第8話 同志と二人で……。


 それ以来、白河さんとは毎日LIMEのやりとりをして、俺のバイトが八時前に終わる時は

一緒に夕飯を食べた。


 「ちょっと聞いてよ、清澄くんっ!」


 「何だい? 白河さん」


 「シャンプーした後。トリートメントするでしょ? トリートメントつけたつもりが、またシャンプー使って泡だらけよっ! これで今週三度目よっ? …………ねえ、どう思う?」


 「二つ並べて置くのが良くないよね。最初から、『シャンプーは右側、トリートメントは左側』って、決めておけばいいんじゃない?」


 「ゔっっ……」



 ーーーー



 「……ところで、明日なんですけど、朝九時からで、平気ですか?」


 「うん、ちゃんと起きるから」


 白河さんは、俺の部屋がすっかり気に入ったらしく、ソファーでくつろぎながらビールを飲んでアニメを見ている。



 今日のご飯も美味しかった!



 俺のリクエストでカレーだったんだけど、『具が大きめの、辛さはちょい辛で』という要望通りで、後は隠し味に何か入れたらしくマイルドな辛さのカレーだった。


 洗い物は、……当然俺の担当で。


 

 洗い物をしながら、白河さんの今日の仕事の愚痴や、くだらない出来事、今期のイチオシアニメの話など、ほとんど聞き役にまわっていた。


 機関銃の様に喋って、手を叩いて笑う。


 ……そんな白河さんと居ると、何だか落ち着くし、楽しい。



 仕事がある日の白河さんは、髪型だけはちゃんとしていて……、と言っても寝癖が無いだけでカチューシャをしているか、後ろに結んでいるかのどちらかだが。


 化粧は嫌いみたいで、家に着いたらすぐに落とすらしい。

 服も、だいたいがスウェット上下かパーカー、Tシャツにショートパンツ。


 男と意識されていないのが、ちょっと不満だが、こっちも変に意識しなくていいので、一緒に居て楽だ。

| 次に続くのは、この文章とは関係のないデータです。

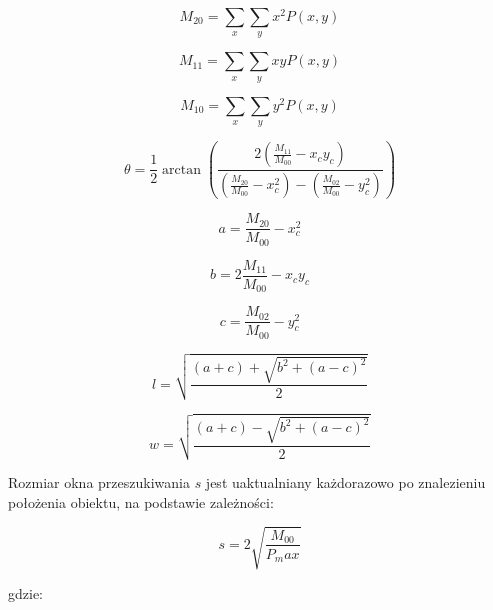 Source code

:\begin{equation}
\label{equ:CAMSHIFT_moment_drugi_xx}
	M_{20} = \sum_x \sum_y x^2 P(x,y)
\end{equation}

\begin{equation}
\label{equ:CAMSHIFT_moment_drugi_xy}
	M_{11} = \sum_x \sum_y x y P(x,y)
\end{equation}

\begin{equation}
\label{equ:CAMSHIFT_moment_drugi_yy}
	M_{10} = \sum_x \sum_y y^2 P(x,y)
\end{equation}

\begin{equation}
\label{equ:CAMSHIFT_orientacja}
	\theta = \frac{1}{2} \arctan \left( \frac{2 \left( \frac{M_{11}}{M_{00}} - x_c y_c \right)}{\left( \frac{M_{20}}{M_{00}} - x_c^2 \right) - \left( \frac{M_{02}}{M_00} - y_c^2 \right) } \right)
\end{equation}

\begin{equation}
\label{equ:CAMSHIFT_wspolczynnik_a}
	a = \frac{M_{20}}{M_{00}} - x_c^2
\end{equation}

\begin{equation}
\label{equ:CAMSHIFT_wspolczynnik_b}
	b = 2 \frac{M_{11}}{M_{00}} - x_c y_c
\end{equation}

\begin{equation}
\label{equ:CAMSHIFT_wspolczynnik_c}
	c = \frac{M_{02}}{M_{00}} - y_c^2
\end{equation}

\begin{equation}
\label{equ:CAMSHIFT_dlugosc}
	l = \sqrt{\frac{(a + c) + \sqrt{b^2 + (a-c)^2}}{2}}
\end{equation}

\begin{equation}
\label{equ:CAMSHIFT_szerokosc}
	w = \sqrt{\frac{(a + c) - \sqrt{b^2 + (a-c)^2}}{2}}
\end{equation}

Rozmiar okna przeszukiwania $s$ jest uaktualniany każdorazowo po znalezieniu położenia obiektu, na podstawie zależności:

\begin{equation}
\label{equ:CAMSHIFT_rozmiar_okna}
	s = 2 \sqrt{\frac{M_{00}}{P_max}}
\end{equation}

\noindent
gdzie:

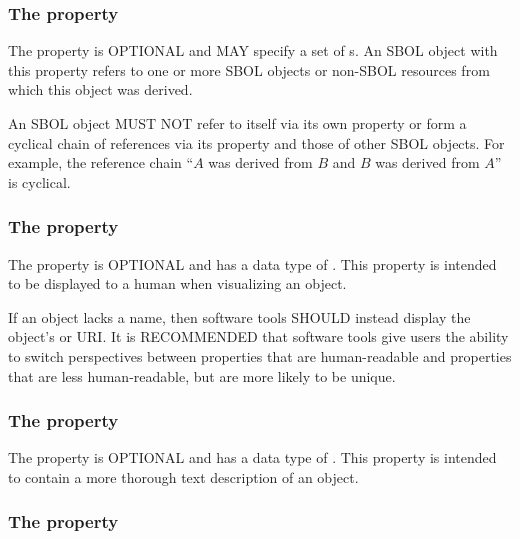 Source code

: 
\subsubsection*{The  property}
\label{sec:wasDerivedFroms}


The  property is OPTIONAL and MAY specify a set of s. An SBOL object with this property refers to one or more SBOL objects or non-SBOL resources from which this object was derived.

An SBOL object MUST NOT refer to itself via its own  property or form a cyclical chain of references via its  property and those of other SBOL objects. For example, the reference chain ``$A$ was derived from $B$ and $B$ was derived from $A$'' is cyclical.


\subsubsection*{The  property}
\label{sec:name}

The  property is OPTIONAL and has a data type of . This property is intended to be displayed to a human when visualizing an  object.

If an  object lacks a name, then software tools SHOULD instead display the object's  or URI.
It is RECOMMENDED that software tools give users the ability to switch perspectives between  properties that are human-readable and  properties that are less human-readable, but are more likely to be unique.

\subsubsection*{The  property}
\label{sec:description}

The  property is OPTIONAL and has a data type of . This property is intended to contain a more thorough text description of an  object.

\subsubsection*{The  property}
\label{sec:annotations}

 たまに、すっぴんメガネのくせに、ドキッとする表情を見せるけど……。



 ーー



 「ねぇねぇ、清澄くんって『プイッター』やってる?」


 「呟いたりはしないけど、気に入ってる人のフォローだけして、後は見る専かなぁ?」


 「それじゃ、『麦宮美恵』のフォローしてるでしょ?」


 「もちろんだよっ! って言うか、麦宮さんが『プイッター』始めたから、俺も登録したんだよ! 凄いんだぜっ、声が聞こえてくるんだ!『むぎみー』が呟くと……、『おはよー』とか食べ物の呟きがほとんどなんだけど、脳内であの声が再生されるんだよっ! もうっ『むぎゅうっっ』ってなるよ!」


 「わかるわぁーっ! 私もフォローしてて同じ事思ってたし。てか、清澄くん、急に早口ねぇ? ……もしかしてアナタも『麦宮病』なの?」


 「俺は『麦宮病L型』だなっ! 高校に入って、色々なアニメ見て、好きな声優さんいっぱい出来たけど、結局はあの声が一番耳に残って……、最近の若い声優さんにも好きな人、結構いるけど、……やっぱりツンデレやらせたら一番だよねっ? もちろん、普通の女の子や、あと少年役も良いよねぇ」



 「……おいおい、止まらないなぁ! こんなに喋る清澄くん、初めてだよっ、ププッ!」



 「私は、今二十三なんだけど……、アニメにハマったのが、中二の夏休みに見た深夜アニメで、それから声優さんに興味持って……女性声優は、麦宮さんの他には、『目笠陽子』、やっぱり『花村香奈』、最近は『小原好子』かなぁ? 男は私、一途よ、『神名浩史』一筋だからっ! ……あっ、でも最近『キバショー』も気になってて……、へへっ」


 そして遠い目をして、


 「高校になって、イベントやコミケにも行ってたなぁー、いつも仲の良い二人と、遠征もしたし。今でも連絡取ってるけど、今は北海道と、大阪に住んでるのよね。だから、……周りに話せる人が居なくなっちゃったの」


 そして俺を見て、イタズラ顔で、


 「もうっ、こんな話するの、清澄くんだけなんだからっ、ねっ?」



 「おーっ! なんとなく似てるっ」

 「「あはははっ!」」


 

 ーー



 「あーっ、もう十二時過ぎてるっ! 明日休みだから、もっと話してたいけど、清澄くん絶対大変だから、今日はこれで帰るねぇー」


 「うん、それじゃ九時に行くからっ」

 「はーい、おやすみっ!」



 ……白河さんの部屋って、どんなだろう?


 ……なんだかんだ言ってても、ねぇ?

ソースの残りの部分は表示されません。